American (Neo-Tudor) Gothic

Our family has an annual Harvest Party tradition that is held at my parents' home each September.  Usually I am the official photographer, capturing each moment over the last 10+ years of grandkids hunting for pumpkins in the pumpkin patch, bobbing for apples, or carving their jack-o-lanterns.  Some fall seasons are warmer, or dryer, than others.....but this year seemed to be just about perfect.

I think my kids are starting to feel a bit too old for this now.  The oldest grandchild has a child of her own now, so I don't think the tradition is in jeopardy.

The grandkids with mom and dad

Usually as a way to "wrap-up" the festivities my mom and dad organize a group photo of the grandkids in front of a cornstalk in their front yard, bedecked with pumpkins, gourds, and bales of straw.  This year was no different, except for a brief moment after the official photo had been taken.  I never really thought of the main front gable of our house as the perfect backdrop for a photo....and not just any photo.  I managed to talk my mom and dad into staging what may be one of the best-known paintings in American history, American Gothic by Grant Wood.  As I snapped several shots my mom commented that I likely would be posting it on that facebook thing and make fun of them.  Hmmm.  Well, I did use it as my profile picture for the last month.  Grant Wood used a Gothic Revival-style farmhouse in his backdrop for the old farmer couple; I used my parents' Neo-Tudor house they built in 1974 as my backdrop.  Add a few props and presto.

Grant Wood is my favorite American artist.  I have an original print of his entitled Arbor Day hanging on my office wall.  He has a series of prints entitled with the seasons, and it would be awesome to have them in the dining room.....if anyone wants a Christmas gift idea for me.

The original American Gothic by Grant Wood


I knew immediately what your inspiration was with the photo of your Mom and Dad.
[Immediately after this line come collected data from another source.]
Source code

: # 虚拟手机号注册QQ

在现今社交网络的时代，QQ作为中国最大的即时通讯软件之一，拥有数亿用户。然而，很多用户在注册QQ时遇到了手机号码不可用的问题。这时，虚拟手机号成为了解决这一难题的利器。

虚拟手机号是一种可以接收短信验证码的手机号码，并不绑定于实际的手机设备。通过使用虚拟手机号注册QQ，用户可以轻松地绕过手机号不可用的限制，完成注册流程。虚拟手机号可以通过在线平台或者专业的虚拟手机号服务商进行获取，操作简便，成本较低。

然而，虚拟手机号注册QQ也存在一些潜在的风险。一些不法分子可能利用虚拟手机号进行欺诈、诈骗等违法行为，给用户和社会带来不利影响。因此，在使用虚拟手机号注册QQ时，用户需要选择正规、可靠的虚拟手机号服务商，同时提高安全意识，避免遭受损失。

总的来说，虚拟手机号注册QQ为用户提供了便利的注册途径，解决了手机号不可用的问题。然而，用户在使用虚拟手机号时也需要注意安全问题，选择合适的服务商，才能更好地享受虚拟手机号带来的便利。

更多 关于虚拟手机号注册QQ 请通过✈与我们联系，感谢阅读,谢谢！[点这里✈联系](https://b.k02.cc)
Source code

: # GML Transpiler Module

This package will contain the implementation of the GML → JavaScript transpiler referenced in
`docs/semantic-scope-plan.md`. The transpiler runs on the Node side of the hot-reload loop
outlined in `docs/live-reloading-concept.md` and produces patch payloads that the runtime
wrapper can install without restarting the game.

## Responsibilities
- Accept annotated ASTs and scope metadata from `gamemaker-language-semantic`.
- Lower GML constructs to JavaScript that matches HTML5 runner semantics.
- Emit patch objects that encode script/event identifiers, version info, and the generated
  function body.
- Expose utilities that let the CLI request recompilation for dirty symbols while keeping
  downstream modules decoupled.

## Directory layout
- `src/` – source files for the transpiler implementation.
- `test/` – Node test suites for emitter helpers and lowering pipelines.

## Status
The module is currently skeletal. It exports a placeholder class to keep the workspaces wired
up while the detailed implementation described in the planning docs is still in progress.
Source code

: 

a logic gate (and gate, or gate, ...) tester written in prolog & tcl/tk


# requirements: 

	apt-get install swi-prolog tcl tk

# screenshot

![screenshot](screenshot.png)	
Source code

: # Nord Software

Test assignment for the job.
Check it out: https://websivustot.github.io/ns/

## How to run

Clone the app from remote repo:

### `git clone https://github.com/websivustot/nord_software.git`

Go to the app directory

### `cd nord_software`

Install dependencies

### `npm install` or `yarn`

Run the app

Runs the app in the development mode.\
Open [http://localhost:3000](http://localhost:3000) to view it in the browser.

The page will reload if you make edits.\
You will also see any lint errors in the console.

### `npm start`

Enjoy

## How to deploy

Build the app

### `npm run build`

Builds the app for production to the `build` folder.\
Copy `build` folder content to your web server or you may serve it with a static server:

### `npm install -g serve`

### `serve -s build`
Great idea. As a footnote, if you ever go to the Davis Mercantile in Shipshewana, the bathrooms on the lower level do not say "Men" or "Women" but instead have the individual photographs of the man and woman in Grant's painting. We play music just outside the restroom sometimes and it's interesting to see the men and women who need to use the facilities look at the pictures. I'm sure a lot of women are not quite sure they're entering the correct restroom as the picture of the woman is not all that "womanly". Anyway, Kurt, I enjoyed the story of your family's fall gathering. Sounds like fun.